It is my expectation to be in Springfield by September 11th and should a meeting be held there that week, I would endeavor to be present and address it, if thought advisable. I would also attend any other meetings in your Congressional District to the extent of three or four, immediately after the Springfield meeting and which you might think advisable for me to be at.

I have accepted a number of engagements to speak before returning to Illinois which will prevent my reaching Chicago before the second week of September.

We ought it seems to me to endeavor to get up a large meeting at Springfield. That is headquarters. From there my own notion would be to go to the South and endeavor to make a rally in Southern Illinois. We can and must carry the State for Fremont. Where is our executive committee that they do not get up a series of meetings in the right localities.

Please let me know immediately that I may get the letter before leaving, in case you give notice for meetings which you would like to have me attend. Write me at New York, Box 3077, care of H. Trumbull after adjournment of Congress and till September 1st.
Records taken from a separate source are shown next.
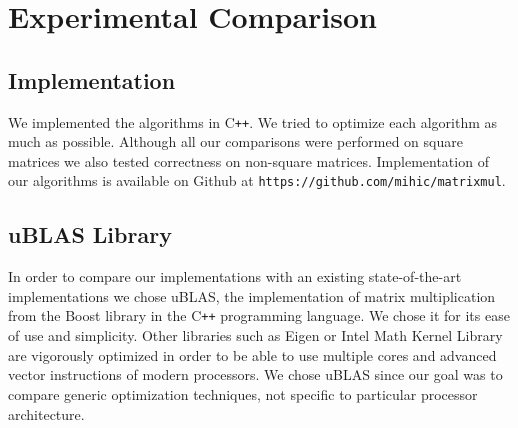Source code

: \documentclass[a4paper,11pt]{article}
\newcommand{\cpp}{C\texttt{++} }
\begin{document}

\section{Experimental Comparison}
\label{section:experim}

\subsection{Implementation}
We implemented the algorithms in C\texttt{++}. We tried to optimize each algorithm as much as possible. Although all our comparisons were performed on square matrices we also tested correctness on non-square matrices. Implementation of our algorithms is available on Github at \texttt{https://github.com/mihic/matrixmul}.

\subsection{uBLAS Library}
In order to compare our implementations with an existing state-of-the-art implementations we chose uBLAS, the implementation of matrix multiplication from the Boost library in the \cpp programming language. We chose it for its ease of use and simplicity. Other libraries such as Eigen \cite{eigen} or Intel Math Kernel Library \cite{mkl} are vigorously optimized in order to be able to use multiple cores and advanced vector instructions of modern processors. We chose uBLAS since our goal was to compare generic optimization techniques, not specific to particular processor architecture.
\end{document}

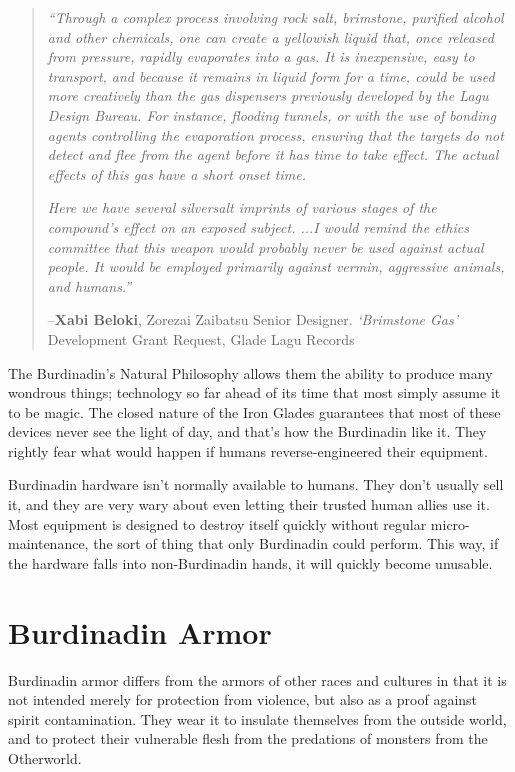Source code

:\documentclass[oneside,11pt,english]{book}
\begin{document}
\begin{quote}
\emph{“Through a complex process involving rock salt, brimstone, purified alcohol and other chemicals, one can create a yellowish 
liquid that, once released from pressure, rapidly evaporates into a gas. It is inexpensive, easy to transport, and because it 
remains in liquid form for a time, could be used more creatively than the gas dispensers previously developed by the Lagu Design 
Bureau. For instance, flooding tunnels, or with the use of bonding agents controlling the evaporation process, ensuring that the 
targets do not detect and flee from the agent before it has time to take effect. The actual effects of this gas have a short onset time.}

\emph{Here we have several silversalt imprints of various stages of the compound’s effect on an exposed subject. 
...I would remind the ethics committee that this weapon would probably never be used against actual people. It would be 
employed primarily against vermin, aggressive animals, and humans.”}\par
--\textbf{Xabi Beloki}, Zorezai Zaibatsu Senior Designer. \textit{‘Brimstone Gas’} Development Grant Request, Glade Lagu Records 
\end{quote}

The Burdinadin’s Natural Philosophy allows them the ability to produce many wondrous things; 
technology so far ahead of its time that most simply assume it to be magic. The closed nature of the Iron 
Glades guarantees that most of these devices never see the light of day, and that’s how the Burdinadin 
like it. They rightly fear what would happen if humans reverse-engineered their equipment.

Burdinadin hardware isn’t normally available to humans. They don’t usually sell it, and they are very 
wary about even letting their trusted human allies use it. Most equipment is designed to destroy itself 
quickly without regular micro-maintenance, the sort of thing that only Burdinadin could perform. This 
way, if the hardware falls into non-Burdinadin hands, it will quickly become unusable. 

\section{Burdinadin Armor}
Burdinadin armor differs from the armors of other races and cultures in that it is not intended merely for 
protection from violence, but also as a proof against spirit contamination. They wear it to insulate 
themselves from the outside world, and to protect their vulnerable flesh from the predations of monsters 
from the Otherworld. 
\end{document}
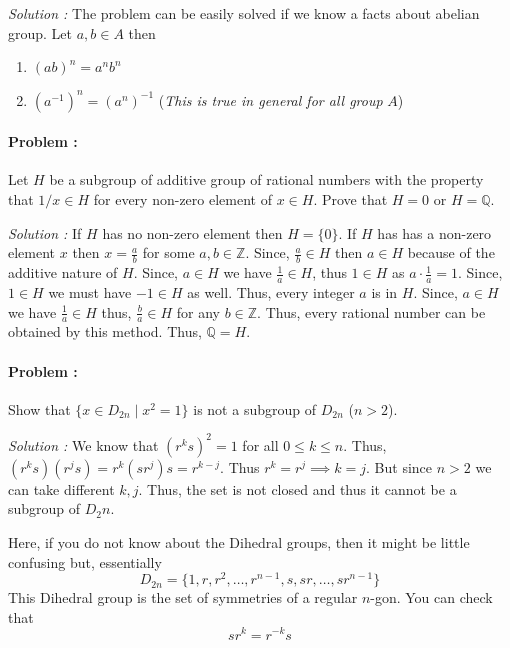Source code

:\vspace{4mm}
\textit{Solution :} The problem can be easily solved if we know a facts about abelian group. Let $a,b \in A$ then
\begin{enumerate}
    \item $(ab)^n= a^n b^n$
    \item $(a^{-1})^n=(a^n)^{-1}$ \quad (\textit{This is true in general for all group }$A$)
\end{enumerate}

\paragraph{Problem :} Let $H$ be a subgroup of additive group of rational numbers with the property that $1/x \in H$ for every non-zero element of $x \in H$.
Prove that $H=0$ or $H=\mathbb{Q}$.

\vspace{4mm}
\textit{Solution :} If $H$ has no non-zero element then $H=\{0\}$. If $H$ has has a non-zero element $x$ then $x=\frac{a}{b}$ for some $a,b \in \mathbb{Z}$.
Since, $\frac{a}{b} \in H$ then $a \in H$ because of the additive nature of $H$. Since, $a \in H$ we have $\frac{1}{a} \in H$, thus $1 \in H$ as 
$a \cdot \frac{1}{a} = 1$. Since, $1 \in H$ we must have $-1 \in H$ as well. Thus, every integer $a$ is in $H$. Since, $a \in H$ we have $\frac{1}{a} \in H$
thus, $\frac{b}{a} \in H$ for any $b \in \mathbb{Z}$. Thus, every rational number can be obtained by this method. Thus, $\mathbb{Q}=H$.

\paragraph{Problem :} Show that $\{x \in D_{2n} \mid x^2 = 1\}$ is not a subgroup of $D_{2n}$ ($n>2$).


\vspace{4mm}
\textit{Solution :} We know that $(r^k s)^2=1$ for all $0 \le k \le n$. Thus, $(r^{k}s)(r^{j}s)= r^k (s r^j) s = r^{k-j}$. Thus $r^k=r^j \implies k=j$. But
since $n > 2$ we can take different $k,j$. Thus, the set is not closed and thus it cannot be a subgroup of $D_2n$.

\begin{remark}
    Here, if you do not know about the Dihedral groups, then it might be little confusing but, essentially 
    \[ D_{2n} = \{1,r,r^2,\ldots,r^{n-1},s,sr,\ldots,sr^{n-1} \} \] 
    This Dihedral group is the set of symmetries of a regular $n$-gon. You can check that
    \[ sr^k = r^{-k}s  \]
\end{remark}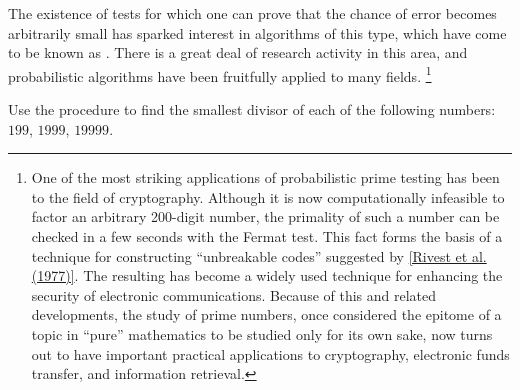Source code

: The existence of tests for which one can prove that the chance of error becomes arbitrarily small has sparked interest in algorithms of this type, which have come to be known as .
There is a great deal of research activity in this area, and probabilistic algorithms have been fruitfully applied to many fields.%
\footnote{
	One of the most striking applications of probabilistic prime testing has been to the field of cryptography.
	Although it is now computationally infeasible to factor an arbitrary 200-digit number, the primality of such a number can be checked in a few seconds with the Fermat test.
	This fact forms the basis of a technique for constructing “unbreakable codes” suggested by \cref{Rivest et al. (1977)}.
	The resulting  has become a widely used technique for enhancing the security of electronic communications.
	Because of this and related developments, the study of prime numbers, once considered the epitome of a topic in “pure” mathematics to be studied only for its own sake, now turns out to have important practical applications to cryptography, electronic funds transfer, and information retrieval.
}



\begin{exercise}
	\label{Exercise 1.21}
	Use the  procedure to find the smallest divisor of each of the following numbers:
	\( 199 \), \( 1999 \), \( 19999 \).
\end{exercise}



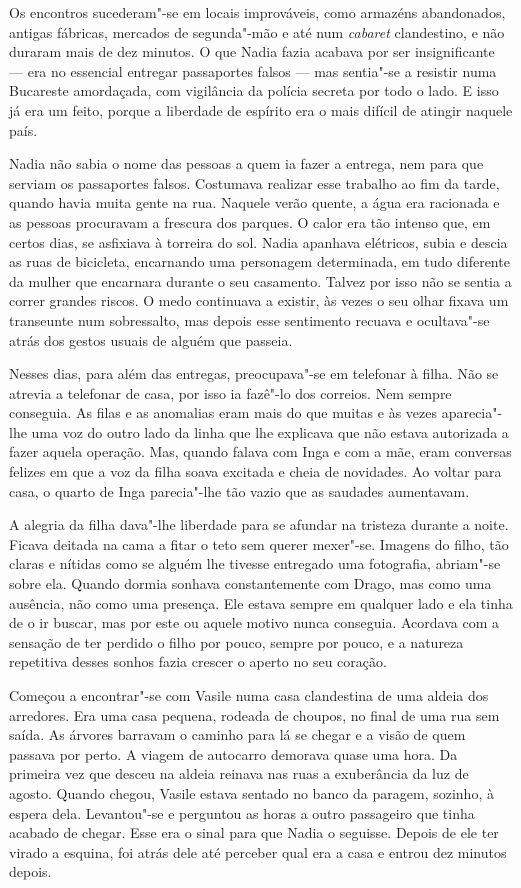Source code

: Os encontros sucederam"-se em locais improváveis,
como armazéns abandonados, antigas fábricas, mercados de segunda"-mão e
até num \emph{cabaret} clandestino, e não duraram mais de dez minutos. O
que Nadia fazia acabava por ser insignificante --- era no essencial
entregar passaportes falsos --- mas sentia"-se a resistir numa Bucareste
amordaçada, com vigilância da polícia secreta por todo o lado.
E isso já era um feito, porque a liberdade de espírito era o mais
difícil de atingir naquele país.

Nadia não sabia o nome das pessoas a quem ia fazer a entrega, nem para
que serviam os passaportes falsos. Costumava realizar esse trabalho ao
fim da tarde, quando havia muita gente na rua. Naquele verão quente, a
água era racionada e as pessoas procuravam a frescura dos parques. O
calor era tão intenso que, em certos dias, se asfixiava à torreira do
sol. Nadia apanhava elétricos, subia e descia as ruas de bicicleta,
encarnando uma personagem determinada, em tudo diferente da mulher que
encarnara durante o seu casamento. Talvez por isso não se sentia a
correr grandes riscos. O medo continuava a existir, às vezes o seu olhar
fixava um transeunte num sobressalto, mas depois esse sentimento recuava
e ocultava"-se atrás dos gestos usuais de alguém que passeia.

Nesses dias, para além das entregas, preocupava"-se em
telefonar à filha. Não se atrevia a telefonar de casa, por isso ia
fazê"-lo dos correios. Nem sempre conseguia. As filas e as anomalias eram
mais do que muitas e às vezes aparecia"-lhe uma voz do outro lado da
linha que lhe explicava que não estava autorizada a fazer aquela
operação. Mas, quando falava com Inga e com a mãe, eram conversas
felizes em que a voz da filha soava excitada e cheia de novidades. Ao
voltar para casa, o quarto de Inga parecia"-lhe tão vazio que as saudades aumentavam.

A alegria da filha dava"-lhe liberdade para se afundar na tristeza
durante a noite. Ficava deitada na cama a fitar o teto sem querer
mexer"-se. Imagens do filho, tão claras e nítidas como se alguém lhe
tivesse entregado uma fotografia, abriam"-se sobre ela. Quando dormia sonhava constantemente com
Drago, mas como uma ausência, não como uma presença. Ele estava sempre
em qualquer lado e ela tinha de o ir buscar, mas por este ou aquele
motivo nunca conseguia. Acordava com a sensação de ter perdido o filho
por pouco, sempre por pouco, e a natureza repetitiva desses sonhos
fazia crescer o aperto no seu coração.

Começou a encontrar"-se com Vasile numa casa clandestina de uma aldeia
dos arredores. Era uma casa pequena, rodeada de choupos, no final de uma
rua sem saída. As árvores barravam o caminho para lá se chegar e a visão
de quem passava por perto. A viagem de autocarro demorava quase uma
hora. Da primeira vez que desceu na aldeia reinava nas ruas a
exuberância da luz de agosto. Quando chegou, Vasile estava sentado no
banco da paragem, sozinho, à espera dela. Levantou"-se e perguntou as
horas a outro passageiro que tinha acabado de chegar. Esse era o sinal
para que Nadia o seguisse. Depois de ele ter virado a esquina, foi atrás
dele até perceber qual era a casa e entrou dez minutos depois.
You will of course speak in every county in your District and I am with you wherever I can be of service without neglecting too much some other localities.

39

Truly your friend,

LYMAN TRUMBULL.

Since writing the within I have concluded to write J. C. Conkling Esq., and N. B. Judd Esq., two members of the central committee, suggesting to them the propriety of calling a series of Fremont meetings. Suppose you see Conkling, Lincoln, Herndon1o and other friends on this subject.

X.

TRUMBULL TO PALMER.

Alton, Oct. 17, 1856.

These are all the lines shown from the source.